«Загадка женственности»['The Feminine Mystique'] | страница 54



Большинство девушек, выросших в годы, когда феминистки пытались уничтожить причины, порождавшие клеветнический образ «нежного ничтожества», отчасти восприняли образ женщин-мужененавистниц от своих матерей, которые были все еще у него в плену. Их матери и были, возможно, прообразом мифа о женщинах-мужененавистницах. Чувство презрения и самоуничижения, которое могло превратить нежную домашнюю хозяйку во властную мегеру, обращало их дочерей в рассвирепевшую копию мужчины. Первые женщины в бизнесе и женщины, получившие профессию, считались уродами. Некоторые из них, сомневающиеся в своих новых свободах, видимо, отказывались быть добрыми и нежными, любить, иметь детей из страха потерять завоеванную независимость, из страха вновь стать обманутыми, как их матери. Они и укрепили этот миф.

Но их дочери, которые выросли, имея уже права, завоеванные феминистками, не могли вернуться к старому образу «нежного ничтожества», не было у них и причин быть похожими на сердитых мужчин или бояться любить их, как это

было с их тетушками и матерями. Сами того не понимая, они подошли к поворотному пункту осознания себя как личности.

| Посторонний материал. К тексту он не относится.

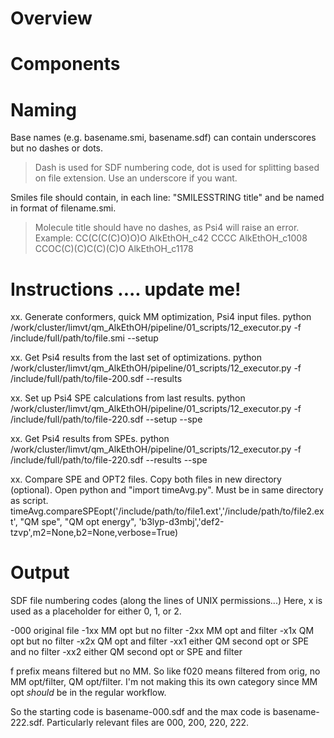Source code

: 
# Overview

# Components
 
# Naming

 Base names (e.g. basename.smi, basename.sdf) can contain underscores but no dashes or dots.
  > Dash is used for SDF numbering code, dot is used for splitting based on file extension.
  > Use an underscore if you want.

 Smiles file should contain, in each line: "SMILESSTRING title" and be named in format of filename.smi.
  > Molecule title should have no dashes, as Psi4 will raise an error.
 Example:
    CC(C(C(C)O)O)O AlkEthOH_c42
    CCCC AlkEthOH_c1008
    CCOC(C)(C)C(C)(C)O AlkEthOH_c1178

# Instructions .... update me!

 xx. Generate conformers, quick MM optimization, Psi4 input files.
     python /work/cluster/limvt/qm_AlkEthOH/pipeline/01_scripts/12_executor.py -f /include/full/path/to/file.smi --setup

 xx. Get Psi4 results from the last set of optimizations.
     python /work/cluster/limvt/qm_AlkEthOH/pipeline/01_scripts/12_executor.py -f /include/full/path/to/file-200.sdf --results

 xx. Set up Psi4 SPE calculations from last results.
     python /work/cluster/limvt/qm_AlkEthOH/pipeline/01_scripts/12_executor.py -f /include/full/path/to/file-220.sdf --setup --spe

 xx. Get Psi4 results from SPEs.
     python /work/cluster/limvt/qm_AlkEthOH/pipeline/01_scripts/12_executor.py -f /include/full/path/to/file-220.sdf --results --spe

 xx. Compare SPE and OPT2 files.
     Copy both files in new directory (optional).
     Open python and "import timeAvg.py". Must be in same directory as script.
     timeAvg.compareSPEopt('/include/path/to/file1.ext','/include/path/to/file2.ext', "QM spe", "QM opt energy", 'b3lyp-d3mbj','def2-tzvp',m2=None,b2=None,verbose=True)

# Output

 SDF file numbering codes (along the lines of UNIX permissions...)
 Here, x is used as a placeholder for either 0, 1, or 2.

  -000 original file
  -1xx MM opt but no filter
  -2xx MM opt and filter
  -x1x QM opt but no filter
  -x2x QM opt and filter
  -xx1 either QM second opt or SPE and no filter
  -xx2 either QM second opt or SPE and filter

 f prefix means filtered but no MM. So like f020 means filtered from orig, no MM opt/filter, QM opt/filter.
 I'm not making this its own category since MM opt *should* be in the regular workflow.

 So the starting code is basename-000.sdf and the max code is basename-222.sdf.
 Particularly relevant files are 000, 200, 220, 222. 

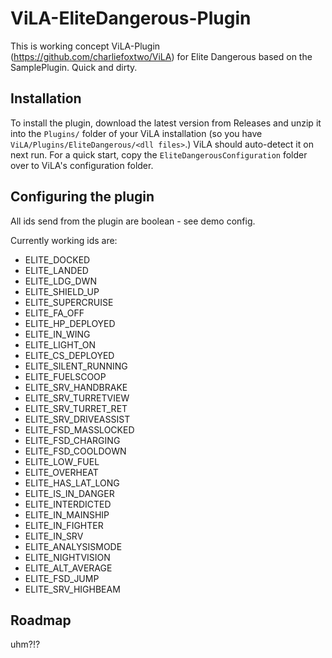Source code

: # ViLA-EliteDangerous-Plugin
This is working concept ViLA-Plugin (https://github.com/charliefoxtwo/ViLA) for Elite Dangerous based on the SamplePlugin.
Quick and dirty.

## Installation

To install the plugin, download the latest version from Releases and unzip it into the `Plugins/` folder of your ViLA installation (so you have `ViLA/Plugins/EliteDangerous/<dll files>`.) ViLA should auto-detect it on next run.
For a quick start, copy the `EliteDangerousConfiguration` folder over to ViLA's configuration folder.

## Configuring the plugin
All ids send from the plugin are boolean - see demo config.

Currently working ids are:
- ELITE_DOCKED
- ELITE_LANDED
- ELITE_LDG_DWN
- ELITE_SHIELD_UP
- ELITE_SUPERCRUISE
- ELITE_FA_OFF
- ELITE_HP_DEPLOYED
- ELITE_IN_WING
- ELITE_LIGHT_ON
- ELITE_CS_DEPLOYED
- ELITE_SILENT_RUNNING
- ELITE_FUELSCOOP
- ELITE_SRV_HANDBRAKE
- ELITE_SRV_TURRETVIEW
- ELITE_SRV_TURRET_RET
- ELITE_SRV_DRIVEASSIST
- ELITE_FSD_MASSLOCKED
- ELITE_FSD_CHARGING
- ELITE_FSD_COOLDOWN
- ELITE_LOW_FUEL
- ELITE_OVERHEAT
- ELITE_HAS_LAT_LONG
- ELITE_IS_IN_DANGER
- ELITE_INTERDICTED
- ELITE_IN_MAINSHIP
- ELITE_IN_FIGHTER
- ELITE_IN_SRV
- ELITE_ANALYSISMODE
- ELITE_NIGHTVISION
- ELITE_ALT_AVERAGE
- ELITE_FSD_JUMP
- ELITE_SRV_HIGHBEAM

## Roadmap
uhm?!?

Они наконец переросли старый образ и могли самостоятельно выбирать, кем стать. Но какой им был предоставлен выбор? С одной стороны, злобная феминистка, мужененавистница, женщина, делающая карьеру, нелюбящая, нелюбимая и одинокая. С другой стороны, нежная жена и мать, окруженная заботой любящего мужа, проводящая все дни со своими ненаглядными детками. Хотя многие женщины продолжали идти дорогой борьбы, на которую впервые вступили еще их бабушки, тысячи других женщин — жертвы ошибочного выбора — сошли с нее.

Причины их выбора были, конечно, намного сложнее, чем влияние мифа о феминистках. Как смогли китайские женщины обнаружить, что они могут бегать, после того как в течение многих поколений их ноги были заключены в колодки? Первые женщины, с которых сняли колодки, наверное, испытывали такую боль, что некоторые из них боялись даже встать на ноги, а не то что ходить или бегать. Чем больше они ходили, тем меньше болели их ноги. Но что произошло бы, если бы до того, как выросло первое поколение китайских девочек с раскрепощенными ногами, доктора, желая избавить их от боли и разочарования, вновь поместили бы их ноги в колодки? Если бы их учили, что ходить в колодках очень женственно, что, если они хотят, чтобы их любили мужчины, они должны ходить только таким образом? Если бы им говорили, что они станут лучшими матерями, если не смогут далеко уйти от своих детей? Если бы торговцы с лотков, поняв, что женщины, которые не могут далеко ходить, купят у них больше безделушек, стали распространять басни о том, как опасно бегать и какое счастье, когда твои ноги в колодках? Захотели бы тогда китайские девочки, чтобы их ноги были надежно закреплены в колодках, соблазнились бы они на то, чтобы хоть однажды пройтись или пробежаться?